** WHAT THIS TASK INVOLVES **
Retype nothing but the lines from the start of the material up to and including the line with "<td>2h 35m</td>". Pictures don't belong in the copy.

** GIVEN DATA **
::::
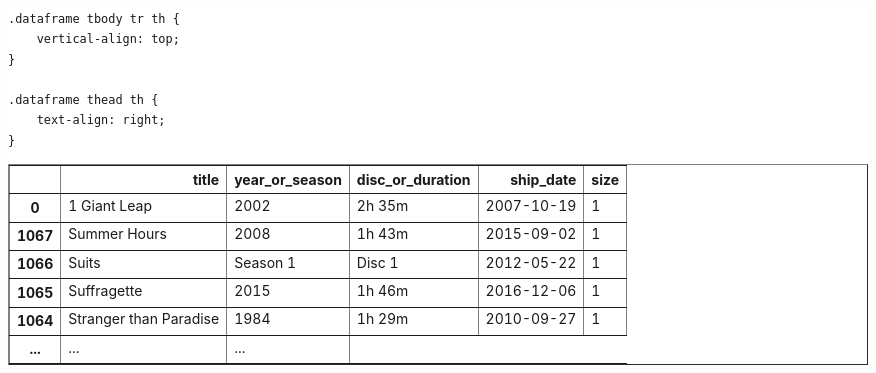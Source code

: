     .dataframe tbody tr th {
        vertical-align: top;
    }

    .dataframe thead th {
        text-align: right;
    }
</style>
<table border="1" class="dataframe">
  <thead>
    <tr style="text-align: right;">
      <th></th>
      <th>title</th>
      <th>year_or_season</th>
      <th>disc_or_duration</th>
      <th>ship_date</th>
      <th>size</th>
    </tr>
  </thead>
  <tbody>
    <tr>
      <th>0</th>
      <td>1 Giant Leap</td>
      <td>2002</td>
      <td>2h 35m</td>
      <td>2007-10-19</td>
      <td>1</td>
    </tr>
    <tr>
      <th>1067</th>
      <td>Summer Hours</td>
      <td>2008</td>
      <td>1h 43m</td>
      <td>2015-09-02</td>
      <td>1</td>
    </tr>
    <tr>
      <th>1066</th>
      <td>Suits</td>
      <td>Season 1</td>
      <td>Disc 1</td>
      <td>2012-05-22</td>
      <td>1</td>
    </tr>
    <tr>
      <th>1065</th>
      <td>Suffragette</td>
      <td>2015</td>
      <td>1h 46m</td>
      <td>2016-12-06</td>
      <td>1</td>
    </tr>
    <tr>
      <th>1064</th>
      <td>Stranger than Paradise</td>
      <td>1984</td>
      <td>1h 29m</td>
      <td>2010-09-27</td>
      <td>1</td>
    </tr>
    <tr>
      <th>...</th>
      <td>...</td>
      <td>...</td>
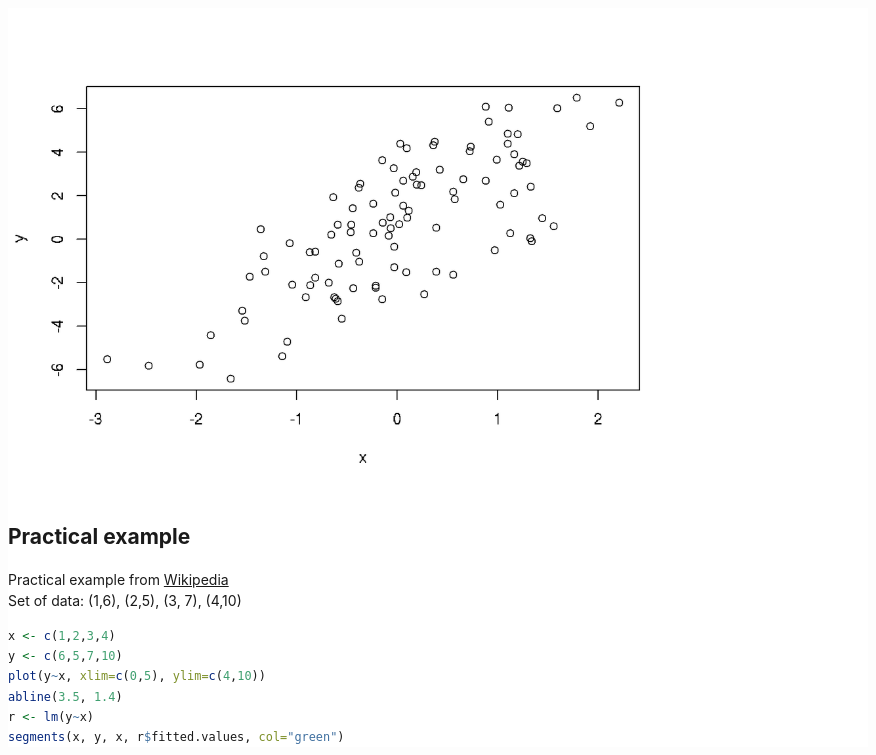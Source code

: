 <img src="bookdown-demo_files/figure-html/unnamed-chunk-52-1.png" width="672" />

## Practical example
Practical example from [Wikipedia](https://en.wikipedia.org/wiki/Linear_least_squares_(mathematics))  
Set of data: (1,6), (2,5), (3, 7), (4,10)


```r
x <- c(1,2,3,4)
y <- c(6,5,7,10)
plot(y~x, xlim=c(0,5), ylim=c(4,10))
abline(3.5, 1.4)
r <- lm(y~x)
segments(x, y, x, r$fitted.values, col="green")
```

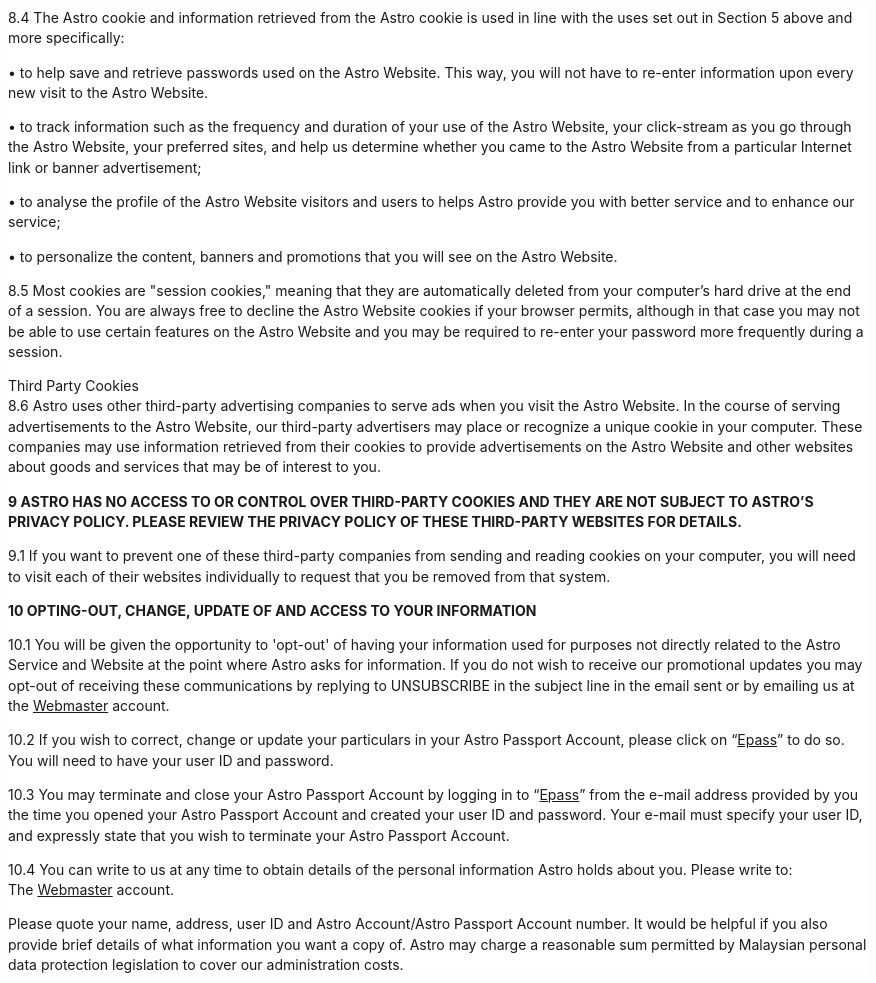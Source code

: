 8.4 The Astro cookie and information retrieved from the Astro cookie is used in line with the uses set out in Section 5 above and more specifically:

• to help save and retrieve passwords used on the Astro Website. This way, you will not have to re-enter information upon every new visit to the Astro Website.

• to track information such as the frequency and duration of your use of the Astro Website, your click-stream as you go through the Astro Website, your preferred sites, and help us determine whether you came to the Astro Website from a particular Internet link or banner advertisement;

• to analyse the profile of the Astro Website visitors and users to helps Astro provide you with better service and to enhance our service;

• to personalize the content, banners and promotions that you will see on the Astro Website.

8.5 Most cookies are "session cookies," meaning that they are automatically deleted from your computer’s hard drive at the end of a session. You are always free to decline the Astro Website cookies if your browser permits, although in that case you may not be able to use certain features on the Astro Website and you may be required to re-enter your password more frequently during a session. 

Third Party Cookies  
8.6 Astro uses other third-party advertising companies to serve ads when you visit the Astro Website. In the course of serving advertisements to the Astro Website, our third-party advertisers may place or recognize a unique cookie in your computer. These companies may use information retrieved from their cookies to provide advertisements on the Astro Website and other websites about goods and services that may be of interest to you. 

**9 ASTRO HAS NO ACCESS TO OR CONTROL OVER THIRD-PARTY COOKIES AND THEY ARE NOT SUBJECT TO ASTRO’S PRIVACY POLICY. PLEASE REVIEW THE PRIVACY POLICY OF THESE THIRD-PARTY WEBSITES FOR DETAILS.**

9.1 If you want to prevent one of these third-party companies from sending and reading cookies on your computer, you will need to visit each of their websites individually to request that you be removed from that system. 

**10 OPTING-OUT, CHANGE, UPDATE OF AND ACCESS TO YOUR INFORMATION**

10.1 You will be given the opportunity to 'opt-out' of having your information used for purposes not directly related to the Astro Service and Website at the point where Astro asks for information. If you do not wish to receive our promotional updates you may opt-out of receiving these communications by replying to UNSUBSCRIBE in the subject line in the email sent or by emailing us at the [Webmaster](mailto:webmaster@astro.com.my) account.

10.2 If you wish to correct, change or update your particulars in your Astro Passport Account, please click on “[Epass](http://www.astro.com.my/cgi-bin/epass/v4/sign_in/)” to do so. You will need to have your user ID and password.

10.3 You may terminate and close your Astro Passport Account by logging in to “[Epass](http://www.astro.com.my/cgi-bin/epass/v4/sign_in/)” from the e-mail address provided by you the time you opened your Astro Passport Account and created your user ID and password. Your e-mail must specify your user ID, and expressly state that you wish to terminate your Astro Passport Account.

10.4 You can write to us at any time to obtain details of the personal information Astro holds about you. Please write to:   
The [Webmaster](mailto:webmaster@astro.com.my) account.

Please quote your name, address, user ID and Astro Account/Astro Passport Account number. It would be helpful if you also provide brief details of what information you want a copy of. Astro may charge a reasonable sum permitted by Malaysian personal data protection legislation to cover our administration costs.
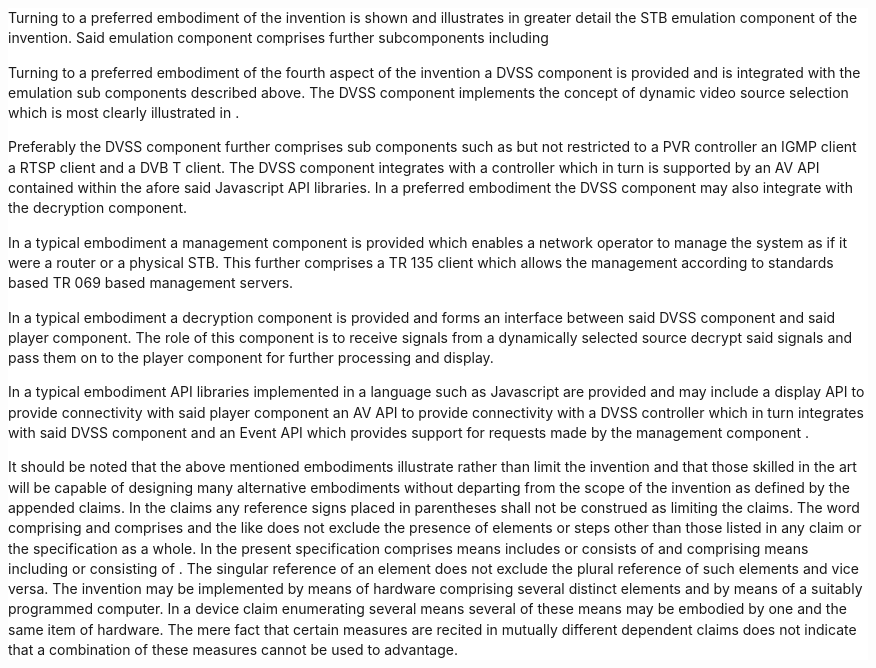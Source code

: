 Turning to a preferred embodiment of the invention is shown and illustrates in greater detail the STB emulation component of the invention. Said emulation component comprises further subcomponents including 

Turning to a preferred embodiment of the fourth aspect of the invention a DVSS component is provided and is integrated with the emulation sub components described above. The DVSS component implements the concept of dynamic video source selection which is most clearly illustrated in .

Preferably the DVSS component further comprises sub components such as but not restricted to a PVR controller an IGMP client a RTSP client and a DVB T client. The DVSS component integrates with a controller which in turn is supported by an AV API contained within the afore said Javascript API libraries. In a preferred embodiment the DVSS component may also integrate with the decryption component.

In a typical embodiment a management component is provided which enables a network operator to manage the system as if it were a router or a physical STB. This further comprises a TR 135 client which allows the management according to standards based TR 069 based management servers.

In a typical embodiment a decryption component is provided and forms an interface between said DVSS component and said player component. The role of this component is to receive signals from a dynamically selected source decrypt said signals and pass them on to the player component for further processing and display.

In a typical embodiment API libraries implemented in a language such as Javascript are provided and may include a display API to provide connectivity with said player component an AV API to provide connectivity with a DVSS controller which in turn integrates with said DVSS component and an Event API which provides support for requests made by the management component .

It should be noted that the above mentioned embodiments illustrate rather than limit the invention and that those skilled in the art will be capable of designing many alternative embodiments without departing from the scope of the invention as defined by the appended claims. In the claims any reference signs placed in parentheses shall not be construed as limiting the claims. The word comprising and comprises and the like does not exclude the presence of elements or steps other than those listed in any claim or the specification as a whole. In the present specification comprises means includes or consists of and comprising means including or consisting of . The singular reference of an element does not exclude the plural reference of such elements and vice versa. The invention may be implemented by means of hardware comprising several distinct elements and by means of a suitably programmed computer. In a device claim enumerating several means several of these means may be embodied by one and the same item of hardware. The mere fact that certain measures are recited in mutually different dependent claims does not indicate that a combination of these measures cannot be used to advantage.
::::
** RESULT OF THIS TASK **
Source code

:     .dataframe tbody tr th {
        vertical-align: top;
    }

    .dataframe thead th {
        text-align: right;
    }
</style>
<table border="1" class="dataframe">
  <thead>
    <tr style="text-align: right;">
      <th></th>
      <th>title</th>
      <th>year_or_season</th>
      <th>disc_or_duration</th>
      <th>ship_date</th>
      <th>size</th>
    </tr>
  </thead>
  <tbody>
    <tr>
      <th>0</th>
      <td>1 Giant Leap</td>
      <td>2002</td>
      <td>2h 35m</td>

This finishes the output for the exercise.